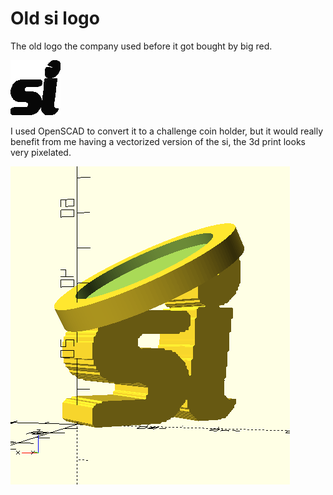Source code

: # Old si logo

The old logo the company used before it got bought by big red.

![Black and White Logo](si-2d-grey.png)

I used OpenSCAD to convert it to a challenge coin holder, but it would really
benefit from me having a vectorized version of the si, the 3d print looks very
pixelated.

![Si Coin Holder](si_coin_holder.png)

▸ **Task goal**: Retype the data in full. Images do not go in the copy.

▸ **Response area**:
Source code

: # Old si logo

The old logo the company used before it got bought by big red.

![Black and White Logo](si-2d-grey.png)

I used OpenSCAD to convert it to a challenge coin holder, but it would really
benefit from me having a vectorized version of the si, the 3d print looks very
pixelated.

![Si Coin Holder](si_coin_holder.png)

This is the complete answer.